Ricky Church reviews Batman: The World…
The majority of Batman’s adventures take place in Gotham City, but every once in a while an investigation may take him to some exotic locations across the world. DC’s anthology collection Batman: The World features Batman on several cases in countries ranging from France, Italy, Russia, Japan and more. The unique thing about this anthology, however, is the stories and artwork are done by creators from those countries, giving an authentic feel to the locale. Many of the stories have fun adventures and intriguing mysteries while others delve into Batman’s state of mind and how devoted he is to his mission, making Batman: The World worth a fan’s interest.
The book has quite rich and diverse talent involved with their varying writing or art styles as well as what Batman aspect they chose to focus on. Brian Azzarello and Lee Bermejo’s opening story frames the rest of the anthology as Batman sends a message out to the rest of the world’s criminals that he will not be restricted to Gotham City should they come to his attention. Azzarello’s dramatic and metaphorical prose fits Batman’s character while Bermejo’s artwork is gorgeous as always, taking readers through many conflicts with Batman’s rogues gallery in exquisite detail. From there, readers are treated to a variety of adventures from writers and artists across the world. Some are mystery-driven while others offer a more introspective look at both Batman and Bruce Wayne, giving a sense of freshness to each story that doesn’t feel like a retread of the one before.
The standouts in the collection are ‘Paris’, ‘Closed for the Holidays’, ‘A Better Tomorrow’ and ‘The Cradle’. Leave it to a place like Paris to focus on Batman’s love life as writer Mathieu Gabella and artist Thierry Martin depict Batman encountering Catwoman in the Louvre of all places for a twisted sort of date night on Catwoman’s part. This is a very entertaining story with a fun dynamic between Batman, Catwoman and a surprise guest with a lot of heart and charisma between the embattled lovers. ‘Closed for the Holidays’ from writer/artist Paco Roca is one of the more unique stories not only for focusing entirely on Bruce Wayne, but for being a very visual-driven story as there is little to no dialogue with Bruce being forced to go on a Spanish vacation and seemingly enjoying himself even as he can’t fully dismiss the need to be Batman. ‘A Better Tomorrow’ from writer Benjamin von Eckartsberg and artist Thomas von Kummant is more of a Joker story than Batman as the Clown Prince travels to Germany for a less-than-typical meeting with climate activists after becoming concerned about climate change. ‘The Cradle’ sees writer Ertan Ergil and artist Etham Onur Bilgiç take Batman on a tour through Turkey as he tracks a secret group across the country in an engaging mystery and history lesson.

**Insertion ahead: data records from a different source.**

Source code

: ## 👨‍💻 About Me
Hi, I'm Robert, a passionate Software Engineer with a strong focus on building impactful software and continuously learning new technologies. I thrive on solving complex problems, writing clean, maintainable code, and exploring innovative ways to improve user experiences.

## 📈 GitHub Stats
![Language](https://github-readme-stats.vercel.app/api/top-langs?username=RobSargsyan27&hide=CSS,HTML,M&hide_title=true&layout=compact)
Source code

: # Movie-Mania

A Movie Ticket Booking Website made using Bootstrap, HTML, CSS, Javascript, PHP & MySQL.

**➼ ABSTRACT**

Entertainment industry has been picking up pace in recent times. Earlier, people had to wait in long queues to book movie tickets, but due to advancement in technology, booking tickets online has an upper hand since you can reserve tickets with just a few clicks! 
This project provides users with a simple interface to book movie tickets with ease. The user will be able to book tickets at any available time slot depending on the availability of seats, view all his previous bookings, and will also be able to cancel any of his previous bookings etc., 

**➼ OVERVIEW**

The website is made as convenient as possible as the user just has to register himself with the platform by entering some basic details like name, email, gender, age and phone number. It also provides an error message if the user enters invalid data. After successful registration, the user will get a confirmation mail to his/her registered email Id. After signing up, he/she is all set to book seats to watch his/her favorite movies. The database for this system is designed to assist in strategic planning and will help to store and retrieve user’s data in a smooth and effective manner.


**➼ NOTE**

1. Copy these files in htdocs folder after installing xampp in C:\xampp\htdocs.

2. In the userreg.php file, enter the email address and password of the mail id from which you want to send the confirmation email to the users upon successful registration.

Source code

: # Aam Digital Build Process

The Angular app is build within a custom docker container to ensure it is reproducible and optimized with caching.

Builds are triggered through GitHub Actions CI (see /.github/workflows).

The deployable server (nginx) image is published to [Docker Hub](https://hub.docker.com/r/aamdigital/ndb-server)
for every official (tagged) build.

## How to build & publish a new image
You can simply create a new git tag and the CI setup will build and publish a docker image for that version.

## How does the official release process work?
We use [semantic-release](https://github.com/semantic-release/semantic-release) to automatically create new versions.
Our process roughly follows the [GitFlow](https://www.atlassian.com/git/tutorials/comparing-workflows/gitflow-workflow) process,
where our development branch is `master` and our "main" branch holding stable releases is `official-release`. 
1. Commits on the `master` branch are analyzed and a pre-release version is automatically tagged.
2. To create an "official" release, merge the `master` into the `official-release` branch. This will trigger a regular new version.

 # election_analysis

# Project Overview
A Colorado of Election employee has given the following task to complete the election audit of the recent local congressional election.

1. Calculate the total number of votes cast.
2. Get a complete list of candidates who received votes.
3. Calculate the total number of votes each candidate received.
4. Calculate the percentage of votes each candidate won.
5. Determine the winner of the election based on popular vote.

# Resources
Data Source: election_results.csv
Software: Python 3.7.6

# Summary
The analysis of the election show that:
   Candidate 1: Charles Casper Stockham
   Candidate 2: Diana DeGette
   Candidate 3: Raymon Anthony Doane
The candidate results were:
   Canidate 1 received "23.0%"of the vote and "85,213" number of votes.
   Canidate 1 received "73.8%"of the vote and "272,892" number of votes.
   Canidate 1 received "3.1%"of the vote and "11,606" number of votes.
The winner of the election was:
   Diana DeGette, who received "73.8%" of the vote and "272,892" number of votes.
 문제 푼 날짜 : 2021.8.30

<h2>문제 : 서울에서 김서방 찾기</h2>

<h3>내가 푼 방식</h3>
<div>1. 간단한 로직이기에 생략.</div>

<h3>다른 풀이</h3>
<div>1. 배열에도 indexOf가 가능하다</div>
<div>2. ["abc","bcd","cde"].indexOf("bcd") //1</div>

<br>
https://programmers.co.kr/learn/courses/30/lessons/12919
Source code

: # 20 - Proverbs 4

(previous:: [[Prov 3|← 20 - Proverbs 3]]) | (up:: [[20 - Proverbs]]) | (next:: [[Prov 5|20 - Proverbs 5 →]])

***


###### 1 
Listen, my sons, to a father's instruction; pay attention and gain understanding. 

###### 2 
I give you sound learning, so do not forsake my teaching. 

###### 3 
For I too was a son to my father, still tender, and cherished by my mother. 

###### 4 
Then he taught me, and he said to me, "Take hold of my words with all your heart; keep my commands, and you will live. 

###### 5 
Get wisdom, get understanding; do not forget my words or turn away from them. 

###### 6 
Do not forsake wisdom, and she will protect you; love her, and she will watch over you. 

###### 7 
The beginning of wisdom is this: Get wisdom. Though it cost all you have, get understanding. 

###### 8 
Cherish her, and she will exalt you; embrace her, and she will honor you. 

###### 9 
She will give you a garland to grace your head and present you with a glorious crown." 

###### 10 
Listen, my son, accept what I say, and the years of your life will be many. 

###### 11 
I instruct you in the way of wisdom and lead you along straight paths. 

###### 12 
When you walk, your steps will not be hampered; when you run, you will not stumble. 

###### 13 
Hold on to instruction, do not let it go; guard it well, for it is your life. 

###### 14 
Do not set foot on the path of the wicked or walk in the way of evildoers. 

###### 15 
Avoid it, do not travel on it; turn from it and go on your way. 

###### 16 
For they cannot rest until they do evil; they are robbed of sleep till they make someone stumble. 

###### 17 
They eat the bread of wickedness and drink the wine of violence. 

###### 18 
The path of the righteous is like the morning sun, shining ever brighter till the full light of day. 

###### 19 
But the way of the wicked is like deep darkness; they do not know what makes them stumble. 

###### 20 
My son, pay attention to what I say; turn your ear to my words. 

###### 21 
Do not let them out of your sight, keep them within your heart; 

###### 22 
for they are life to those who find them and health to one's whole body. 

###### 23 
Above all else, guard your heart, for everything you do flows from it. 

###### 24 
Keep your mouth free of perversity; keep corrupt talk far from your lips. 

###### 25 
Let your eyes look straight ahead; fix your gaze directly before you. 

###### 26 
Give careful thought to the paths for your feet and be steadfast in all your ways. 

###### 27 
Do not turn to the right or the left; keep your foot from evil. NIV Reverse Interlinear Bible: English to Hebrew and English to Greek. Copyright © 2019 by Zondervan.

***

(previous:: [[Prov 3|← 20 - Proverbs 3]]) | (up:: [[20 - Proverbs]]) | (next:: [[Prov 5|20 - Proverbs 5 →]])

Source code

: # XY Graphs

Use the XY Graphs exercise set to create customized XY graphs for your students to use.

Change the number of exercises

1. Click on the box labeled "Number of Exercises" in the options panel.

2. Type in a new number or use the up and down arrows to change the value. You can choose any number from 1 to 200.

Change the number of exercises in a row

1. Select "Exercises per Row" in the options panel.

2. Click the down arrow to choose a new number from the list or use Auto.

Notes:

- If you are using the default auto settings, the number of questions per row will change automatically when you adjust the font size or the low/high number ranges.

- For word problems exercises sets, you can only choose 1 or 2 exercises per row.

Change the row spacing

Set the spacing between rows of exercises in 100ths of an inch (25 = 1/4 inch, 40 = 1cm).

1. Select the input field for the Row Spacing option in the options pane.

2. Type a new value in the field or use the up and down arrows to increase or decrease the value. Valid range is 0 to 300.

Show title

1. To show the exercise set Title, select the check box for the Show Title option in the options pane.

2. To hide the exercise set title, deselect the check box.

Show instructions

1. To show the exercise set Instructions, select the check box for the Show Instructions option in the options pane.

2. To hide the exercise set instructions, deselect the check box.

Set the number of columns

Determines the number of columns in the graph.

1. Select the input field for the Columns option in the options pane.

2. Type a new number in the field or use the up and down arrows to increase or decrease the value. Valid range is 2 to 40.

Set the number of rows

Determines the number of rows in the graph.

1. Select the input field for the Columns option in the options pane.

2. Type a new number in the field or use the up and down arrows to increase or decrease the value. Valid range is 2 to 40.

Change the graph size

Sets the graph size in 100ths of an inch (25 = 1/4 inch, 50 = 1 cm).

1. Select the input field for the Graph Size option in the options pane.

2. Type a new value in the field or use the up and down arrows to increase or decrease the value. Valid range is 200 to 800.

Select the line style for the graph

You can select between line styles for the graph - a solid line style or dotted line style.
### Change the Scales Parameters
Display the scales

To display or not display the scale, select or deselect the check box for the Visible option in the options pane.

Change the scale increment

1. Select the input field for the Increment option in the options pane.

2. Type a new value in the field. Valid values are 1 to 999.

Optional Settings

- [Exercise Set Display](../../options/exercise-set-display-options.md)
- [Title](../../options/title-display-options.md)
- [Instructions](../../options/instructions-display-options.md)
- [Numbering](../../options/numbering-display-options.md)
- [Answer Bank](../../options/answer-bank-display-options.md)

While each story opens up with a brief biography of the writers and artists and how their comic careers started, along with the foreign titles they are known for, it is rather unfortunate and disappointing we don’t hear from them in short essays why they chose to be part of the anthology or what Batman means to them. The closest it comes is the ‘My Bat-Man’ story from Russian writers Kirill Kutuzov and Egor Prutov with artist Natalia Zaidova, which seems autobiographical in parts as a young writer and artist become obsessed with Batman based on nothing but a silly piece of merchandise, carrying that interest well into adulthood before discovering he’s actually real. Likewise, the only bonus material is two pages of character design sketches for the China and Japan stories. Batman: The World would have benefitted greatly from more insight from the actual creators and where their love for Batman began.
Batman: The World is a pretty entertaining book with interesting stories unique from each other in tone and style. It is very cool to see how writers and artists from around the world adapt Batman to their own style or cultures, but it is a shame the contributors themselves don’t get to share how their love for the Dark Knight and the comics medium in general have shaped their careers and lives. Many of the writers explore an intriguing aspect about Batman’s character or life while their art collaborators provide some stunning work. Only about half the stories though feel truly memorable, but there is something different for many Batman fans to latch onto in each story. All in all, Batman: The World is an interesting anthology with beautiful artwork, but lacks in both material and character depth in some of the stories.